WHAT TO WORK ON >> Report the count of lines in the records that contain "collection", without any added text.

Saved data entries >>
⁂
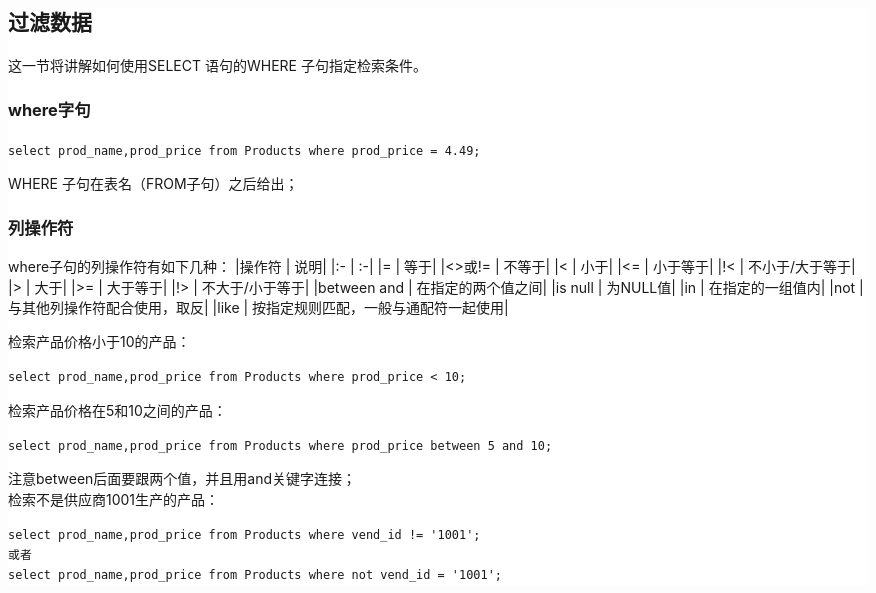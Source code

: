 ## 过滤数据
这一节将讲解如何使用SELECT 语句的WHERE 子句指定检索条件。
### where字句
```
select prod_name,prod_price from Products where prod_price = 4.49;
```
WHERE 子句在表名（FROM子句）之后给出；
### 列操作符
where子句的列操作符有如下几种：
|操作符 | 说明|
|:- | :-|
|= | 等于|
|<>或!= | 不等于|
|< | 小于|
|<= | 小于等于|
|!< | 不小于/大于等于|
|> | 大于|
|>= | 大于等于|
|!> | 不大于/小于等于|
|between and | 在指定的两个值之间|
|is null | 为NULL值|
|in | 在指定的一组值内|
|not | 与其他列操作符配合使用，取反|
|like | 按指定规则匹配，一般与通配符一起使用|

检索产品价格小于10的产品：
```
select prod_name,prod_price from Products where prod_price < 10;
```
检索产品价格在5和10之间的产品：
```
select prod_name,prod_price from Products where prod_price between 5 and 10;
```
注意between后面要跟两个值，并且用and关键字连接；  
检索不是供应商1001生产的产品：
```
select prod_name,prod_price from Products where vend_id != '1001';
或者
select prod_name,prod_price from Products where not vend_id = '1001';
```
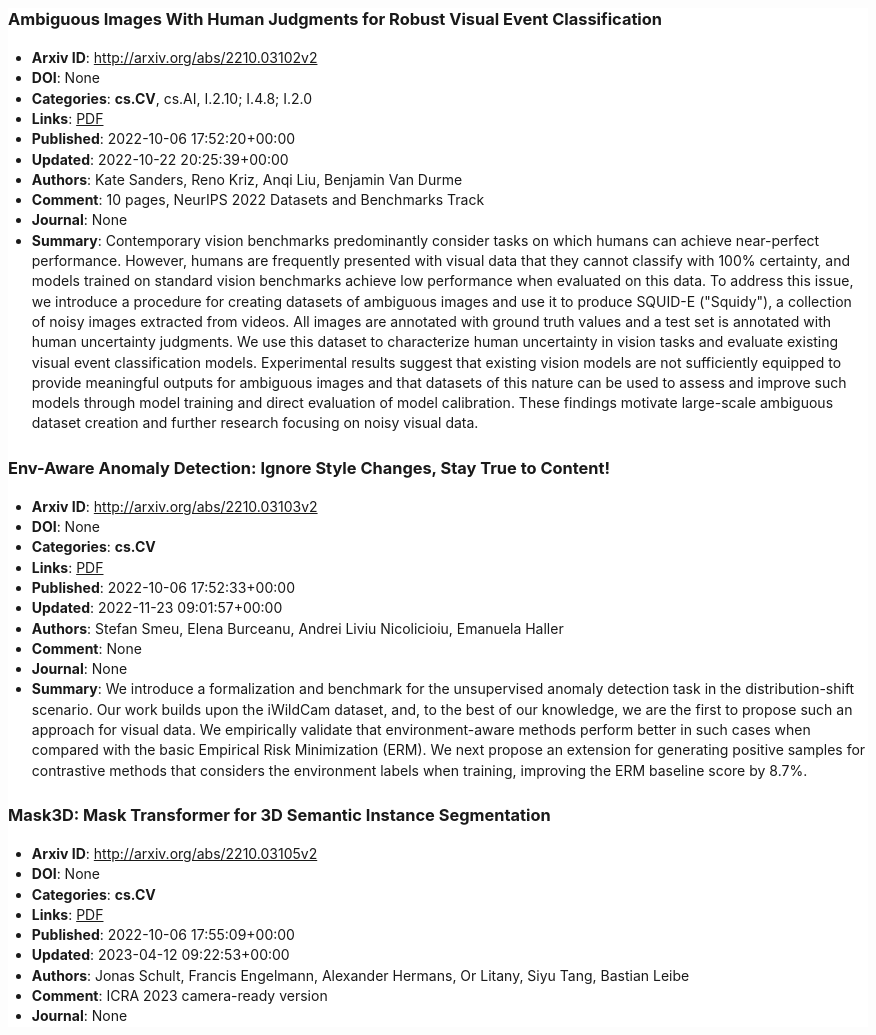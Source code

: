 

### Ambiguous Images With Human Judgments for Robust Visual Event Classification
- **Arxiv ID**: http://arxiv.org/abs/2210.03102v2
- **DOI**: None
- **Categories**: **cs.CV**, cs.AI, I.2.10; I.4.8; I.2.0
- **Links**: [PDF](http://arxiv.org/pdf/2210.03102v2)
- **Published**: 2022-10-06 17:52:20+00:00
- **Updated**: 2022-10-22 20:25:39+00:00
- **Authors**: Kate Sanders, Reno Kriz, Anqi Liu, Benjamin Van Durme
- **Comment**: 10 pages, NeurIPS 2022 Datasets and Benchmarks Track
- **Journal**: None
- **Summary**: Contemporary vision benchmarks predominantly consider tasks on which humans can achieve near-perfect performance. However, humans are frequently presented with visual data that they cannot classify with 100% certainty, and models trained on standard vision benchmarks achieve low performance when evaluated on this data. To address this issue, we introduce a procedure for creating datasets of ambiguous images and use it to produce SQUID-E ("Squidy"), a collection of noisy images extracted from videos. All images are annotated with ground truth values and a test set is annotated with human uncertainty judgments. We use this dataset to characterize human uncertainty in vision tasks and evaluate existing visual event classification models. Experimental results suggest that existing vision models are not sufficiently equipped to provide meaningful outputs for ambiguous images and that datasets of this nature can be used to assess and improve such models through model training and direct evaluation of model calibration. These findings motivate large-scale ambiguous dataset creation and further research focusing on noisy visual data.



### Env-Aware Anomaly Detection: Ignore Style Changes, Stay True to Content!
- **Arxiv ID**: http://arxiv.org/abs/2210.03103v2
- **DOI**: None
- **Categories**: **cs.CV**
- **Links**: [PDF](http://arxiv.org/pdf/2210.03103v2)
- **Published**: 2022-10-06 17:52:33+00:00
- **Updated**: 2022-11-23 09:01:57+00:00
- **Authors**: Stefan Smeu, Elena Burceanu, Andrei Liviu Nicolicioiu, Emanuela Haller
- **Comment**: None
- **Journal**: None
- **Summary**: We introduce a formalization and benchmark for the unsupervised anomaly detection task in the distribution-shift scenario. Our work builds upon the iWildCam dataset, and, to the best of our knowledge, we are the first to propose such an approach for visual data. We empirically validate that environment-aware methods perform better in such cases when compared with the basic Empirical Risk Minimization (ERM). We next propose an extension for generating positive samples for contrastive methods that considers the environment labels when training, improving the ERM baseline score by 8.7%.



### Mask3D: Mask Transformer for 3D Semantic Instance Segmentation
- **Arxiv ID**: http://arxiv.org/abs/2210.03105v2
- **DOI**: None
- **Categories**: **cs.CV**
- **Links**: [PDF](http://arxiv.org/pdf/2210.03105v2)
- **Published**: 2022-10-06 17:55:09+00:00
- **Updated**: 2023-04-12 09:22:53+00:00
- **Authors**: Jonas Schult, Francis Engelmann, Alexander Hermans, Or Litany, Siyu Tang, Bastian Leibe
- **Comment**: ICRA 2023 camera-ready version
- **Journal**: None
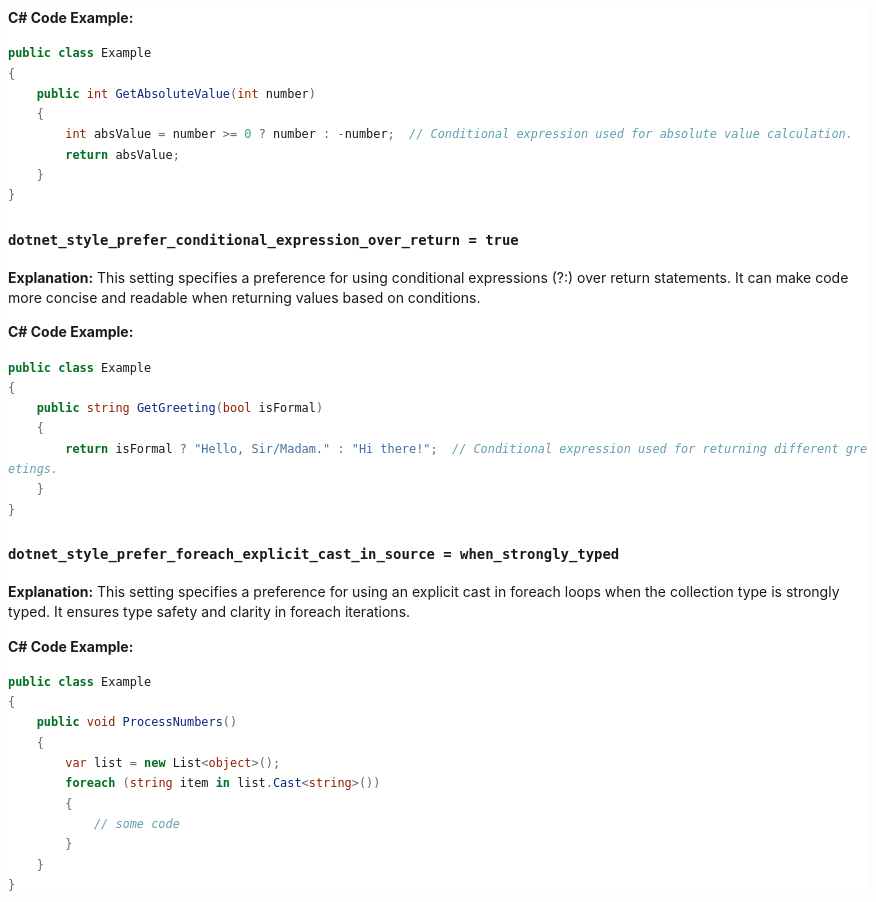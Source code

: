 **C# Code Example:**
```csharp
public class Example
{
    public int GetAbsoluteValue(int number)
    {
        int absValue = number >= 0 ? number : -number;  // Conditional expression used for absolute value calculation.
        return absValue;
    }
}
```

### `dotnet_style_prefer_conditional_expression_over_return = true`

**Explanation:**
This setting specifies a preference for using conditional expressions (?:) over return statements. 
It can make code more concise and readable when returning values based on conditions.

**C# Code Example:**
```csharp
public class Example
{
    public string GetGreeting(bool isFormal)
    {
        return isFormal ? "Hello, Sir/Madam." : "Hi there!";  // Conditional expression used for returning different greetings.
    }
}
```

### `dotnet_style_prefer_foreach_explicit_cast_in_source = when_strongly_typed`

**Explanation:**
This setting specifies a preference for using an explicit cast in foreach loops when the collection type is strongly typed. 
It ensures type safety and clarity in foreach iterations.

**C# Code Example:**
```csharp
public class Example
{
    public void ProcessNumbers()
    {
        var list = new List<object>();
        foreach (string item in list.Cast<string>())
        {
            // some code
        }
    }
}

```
⁂
RESPONSE TO THIS TASK >> 2